Access Control System

The access controls system allows for a flexible configuration of rules to allow, block or exclude access to individual urls by longest-prefix match.

Access Control Files (.aclj)

Access controls are set in one or more access control JSON files (.aclj), sorted in reverse alphabetical order. To determine the best match, a binary search is used (similar to CDXJ) lookup and then the best match is found forward.

An .aclj file may look as follows:

org,httpbin)/anything/something - {"access": "allow", "url": "http://httpbin.org/anything/something"}
org,httpbin)/anything - {"access": "exclude", "url": "http://httpbin.org/anything"}
org,httpbin)/ - {"access": "block", "url": "httpbin.org/"}
com, - {"access": "allow", "url": "com,"}

Each JSON entry contains an access field and the original url field that was used to convert to the SURT (if any).

The prefix consists of a SURT key and a - (currently reserved for a timestamp/date range field to be added later)

Given these rules, a user would: * be allowed to visit http://httpbin.org/anything/something (allow) * but would receive an ‘access blocked’ error message when viewing http://httpbin.org/ (block) * would receive a 404 not found error when viewing http://httpbin.org/anything (exclude)
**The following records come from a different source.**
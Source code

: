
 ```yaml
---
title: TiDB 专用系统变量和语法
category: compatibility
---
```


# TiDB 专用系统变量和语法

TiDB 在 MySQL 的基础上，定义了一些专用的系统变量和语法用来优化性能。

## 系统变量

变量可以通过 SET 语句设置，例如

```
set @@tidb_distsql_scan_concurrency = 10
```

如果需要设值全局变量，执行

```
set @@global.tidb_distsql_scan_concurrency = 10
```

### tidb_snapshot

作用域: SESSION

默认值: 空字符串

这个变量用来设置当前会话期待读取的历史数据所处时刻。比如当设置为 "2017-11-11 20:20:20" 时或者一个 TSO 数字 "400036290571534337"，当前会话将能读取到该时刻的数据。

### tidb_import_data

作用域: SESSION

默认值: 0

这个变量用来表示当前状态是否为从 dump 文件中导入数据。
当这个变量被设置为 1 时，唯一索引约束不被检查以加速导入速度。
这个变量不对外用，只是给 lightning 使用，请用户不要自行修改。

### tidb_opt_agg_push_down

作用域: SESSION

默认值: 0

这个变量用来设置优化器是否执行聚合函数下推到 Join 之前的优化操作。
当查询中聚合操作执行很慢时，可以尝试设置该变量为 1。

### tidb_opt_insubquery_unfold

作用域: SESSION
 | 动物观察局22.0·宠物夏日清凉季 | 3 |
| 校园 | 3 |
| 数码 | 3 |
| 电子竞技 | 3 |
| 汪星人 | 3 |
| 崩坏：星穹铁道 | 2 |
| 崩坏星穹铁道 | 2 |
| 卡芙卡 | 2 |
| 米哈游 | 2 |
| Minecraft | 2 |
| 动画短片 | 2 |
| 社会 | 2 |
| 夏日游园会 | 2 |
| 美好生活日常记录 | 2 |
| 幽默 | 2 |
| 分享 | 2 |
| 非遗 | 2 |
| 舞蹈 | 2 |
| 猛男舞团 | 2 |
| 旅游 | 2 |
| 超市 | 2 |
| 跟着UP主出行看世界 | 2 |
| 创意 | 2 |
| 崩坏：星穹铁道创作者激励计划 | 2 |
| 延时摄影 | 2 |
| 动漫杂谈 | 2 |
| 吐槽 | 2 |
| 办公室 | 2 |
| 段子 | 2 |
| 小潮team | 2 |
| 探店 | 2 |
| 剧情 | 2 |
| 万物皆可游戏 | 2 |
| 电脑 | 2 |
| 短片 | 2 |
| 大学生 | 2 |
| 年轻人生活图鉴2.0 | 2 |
Access Types: allow, block, exclude

The available access types are as follows:

  • exclude - when matched, results are excluded from the index, as if they do not exist. User will receive a 404.
  • block - when matched, results are not excluded from the index, marked with access: block, but access to the actual is blocked. User will see a 451
  • allow - full access to the index and the resource.

The difference between exclude and block is that when blocked, the user can be notified that access is blocked, while with exclude, no trace of the resource is presented to the user.

The use of allow is useful to provide access to more specific resources within a broader block/exclude rule.

Access Error Messages

The special error code 451 is used to indicate that a resource has been blocked (access setting block)

The error.html template contains a special message for this access and can be customized further.

By design, resources that are exclude-ed simply appear as 404 not found and no special error is provided.

Managing Access Lists via Command-Line

The .aclj files need not ever be added or edited manually.

The pywb wb-manager utility has been extended to provide tools for adding, removing and checking access control rules.

The access rules are written to <collection>/acl/access-rules.aclj for a given collection <collection> for automatic collections.

For example, to add the first line to an ACL file access.aclj, one could run:

wb-manager acl add <collection> http://httpbin.org/anything/something exclude

The URL supplied can be a URL or a SURT prefix. If a SURT is supplied, it is used as is:

wb-manager acl add <collection> com, allow

By default, access control rules apply to a prefix of a given URL or SURT.

To have the rule apply only to the exact match, use:

wb-manager acl add <collection> http://httpbin.org/anything/something allow --exact-match

Rules added with and without the --exact-match flag are considered distinct rules, and can be added and removed separately.

With the above rules, http://httpbin.org/anything/something would be allowed, but http://httpbin.org/anything/something/subpath would be excluded for any subpath.

To remove a rule, one can run:

wb-manager acl remove <collection> http://httpbin.org/anything/something

To import rules in bulk, such as from an OpenWayback-style excludes.txt and mark them as exclude:

wb-manager acl importtxt <collection> ./excludes.txt exclude

See wb-manager acl -h for a list of additional commands such as for validating rules files and running a match against an existing rule set.

Access Controls for Custom Collections

For manually configured collections, there are additional options for configuring access controls. The access control files can be specified explicitly using the acl_paths key and allow specifying multiple ACL files, and allowing sharing access control files between different collections.

Single ACLJ:

collections:
     test:
          acl_paths: ./path/to/file.aclj
          default_access: block

Multiple ACLJ:

collections:
     test:
          acl_paths:
               - ./path/to/allows.aclj
               - ./path/to/blocks.aclj
               - ./path/to/other.aclj
               - ./path/to/directory

          default_access: block

The acl_paths can be a single entry or a list, and can also include directories. If a directory is specified, all .aclj files in the directory are checked.

When finding the best rule from multiple .aclj files, each file is binary searched and the result set merge-sorted to find the best match (very similar to the CDXJ index lookup).

Note: It might make sense to separate allows.aclj and blocks.aclj into individual files for organizational reasons, but there is no specific need to keep more than one access control files.

Default Access

An additional default_access setting can be added to specify the default rule if no other rules match for custom collections. If omitted, this setting is default_access: allow, which is usually the desired default.

Setting default_access: block and providing a list of allow rules provides a flexible way to allow access to only a limited set of resources, and block access to anything out of scope by default.